Costa Rica Border Crossing

Friday night fueled a hearty hostel breakfast of eggs, salsa, beans, rice and fresh sliced avocado. I climbed the stairs to the rooftop bar and clocked in some quality hammock time. It was morning and the beach town of San Juan Del Sur was still sleeping. I picked up the small bag of laundry I had dropped off the day before and strolled the streets for a while. Determined to surf Dominical, a fellow canon 7D shooter and I decided to cross the border back into Costa Rica. We said our goodbyes to the Aussie entourage and caught a local bus to Rivas for something like seventy cents. The breeze was perfect since most of the windows were open or broken, and I sat next to a cool guy with a cool hat.

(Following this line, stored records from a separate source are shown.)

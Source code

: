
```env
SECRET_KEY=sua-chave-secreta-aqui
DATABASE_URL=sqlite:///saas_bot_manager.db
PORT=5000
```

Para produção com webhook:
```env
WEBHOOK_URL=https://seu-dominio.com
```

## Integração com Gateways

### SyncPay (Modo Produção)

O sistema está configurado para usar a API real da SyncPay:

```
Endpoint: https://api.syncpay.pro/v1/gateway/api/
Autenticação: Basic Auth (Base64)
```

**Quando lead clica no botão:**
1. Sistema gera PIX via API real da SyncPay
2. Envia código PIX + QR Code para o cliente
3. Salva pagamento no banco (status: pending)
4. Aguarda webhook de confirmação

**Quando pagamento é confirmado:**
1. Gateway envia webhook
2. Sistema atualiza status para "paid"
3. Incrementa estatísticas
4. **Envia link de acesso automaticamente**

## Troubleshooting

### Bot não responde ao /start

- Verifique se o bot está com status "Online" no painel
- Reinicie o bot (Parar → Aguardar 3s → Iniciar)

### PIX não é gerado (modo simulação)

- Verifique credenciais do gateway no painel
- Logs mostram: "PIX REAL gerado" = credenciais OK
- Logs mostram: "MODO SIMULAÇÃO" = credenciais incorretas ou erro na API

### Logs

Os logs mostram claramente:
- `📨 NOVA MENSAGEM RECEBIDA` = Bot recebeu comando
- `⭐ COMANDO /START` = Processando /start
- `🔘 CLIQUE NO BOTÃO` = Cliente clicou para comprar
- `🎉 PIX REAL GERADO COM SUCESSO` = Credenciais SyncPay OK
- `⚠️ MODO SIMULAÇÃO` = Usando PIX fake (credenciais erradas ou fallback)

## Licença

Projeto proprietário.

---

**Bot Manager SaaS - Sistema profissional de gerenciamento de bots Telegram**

Rivas was a market marvel jammed with rickshaws, random milking cows and explosions of fruit, vegetables and colorful household trimmings. Horses pulled carts, stray dogs patrolled streets. I got a little lost in the lure of it all, and had to catch a rickshaw to the station where I nearly missed the Tica bus to San Jose. The bus ride took a wild seven hours and rained the whole way. Our bags and passports were checked, then re-checked, and we shuffled in and out of checkpoints while stocking up on street vendor cashews and sweet eats.

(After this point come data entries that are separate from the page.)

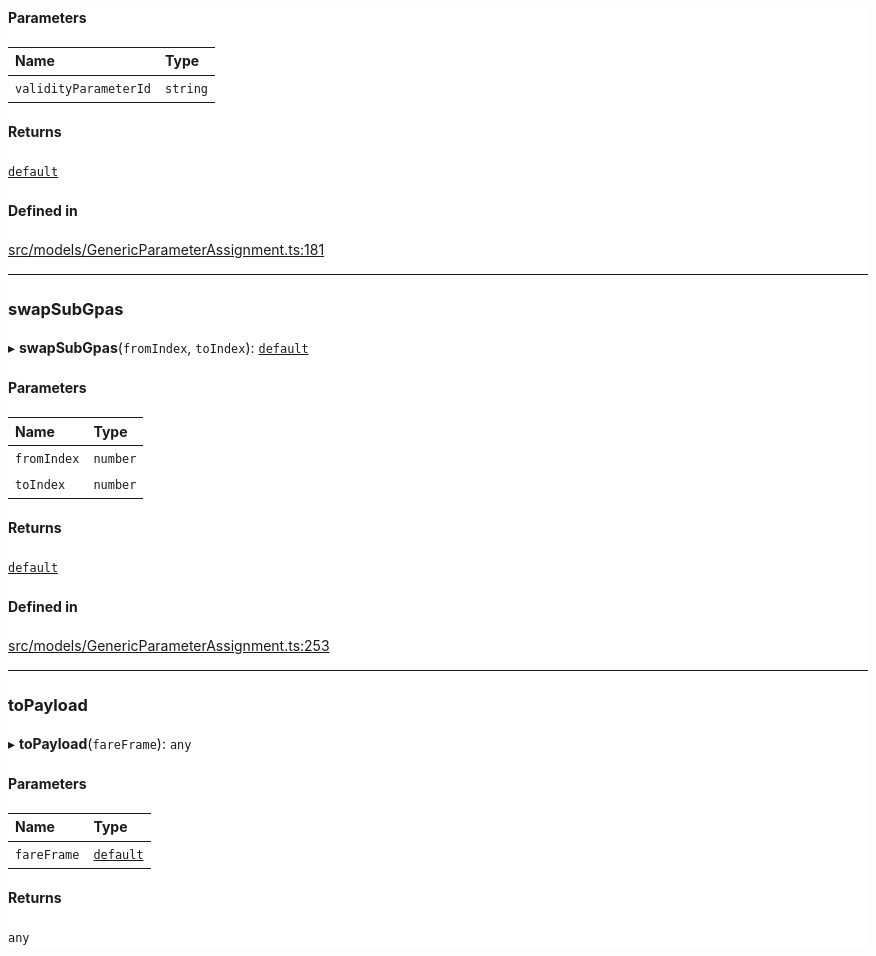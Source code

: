 #### Parameters

| Name | Type |
| :------ | :------ |
| `validityParameterId` | `string` |

#### Returns

[`default`](models_GenericParameterAssignment.default.md)

#### Defined in

[src/models/GenericParameterAssignment.ts:181](https://github.com/entur/products-models/blob/main/src/models/GenericParameterAssignment.ts#L181)

___

### swapSubGpas

▸ **swapSubGpas**(`fromIndex`, `toIndex`): [`default`](models_GenericParameterAssignment.default.md)

#### Parameters

| Name | Type |
| :------ | :------ |
| `fromIndex` | `number` |
| `toIndex` | `number` |

#### Returns

[`default`](models_GenericParameterAssignment.default.md)

#### Defined in

[src/models/GenericParameterAssignment.ts:253](https://github.com/entur/products-models/blob/main/src/models/GenericParameterAssignment.ts#L253)

___

### toPayload

▸ **toPayload**(`fareFrame`): `any`

#### Parameters

| Name | Type |
| :------ | :------ |
| `fareFrame` | [`default`](models_FareFrame.default.md) |

#### Returns

`any`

We eventually pulled into barrio chino, San Jose. We dropped our bags at a hostel tucked behind a barricade of steel bars and ventured out to the streets in search of food. The roads were empty and wet with rain, soldiered by locked doors and steel gates. We were legitimately intimidated, but too hungry to care. We took our chances on a plate of cheese tacos at some dice bar with really loud, really bad karaoke. The next morning we were up and packed by 6:30am. We walked aimlessly for a while in search of the Coca-Cola terminal where we exchanged 18,000 colones for two bus tickets to Dominical. I had my backpack, my canon, and a visa from border control allowing just seven more days in Costa Rica. I didn’t have a confirmed ticket home, and no idea where I would stay the night in Dominical. The plan was not to plan.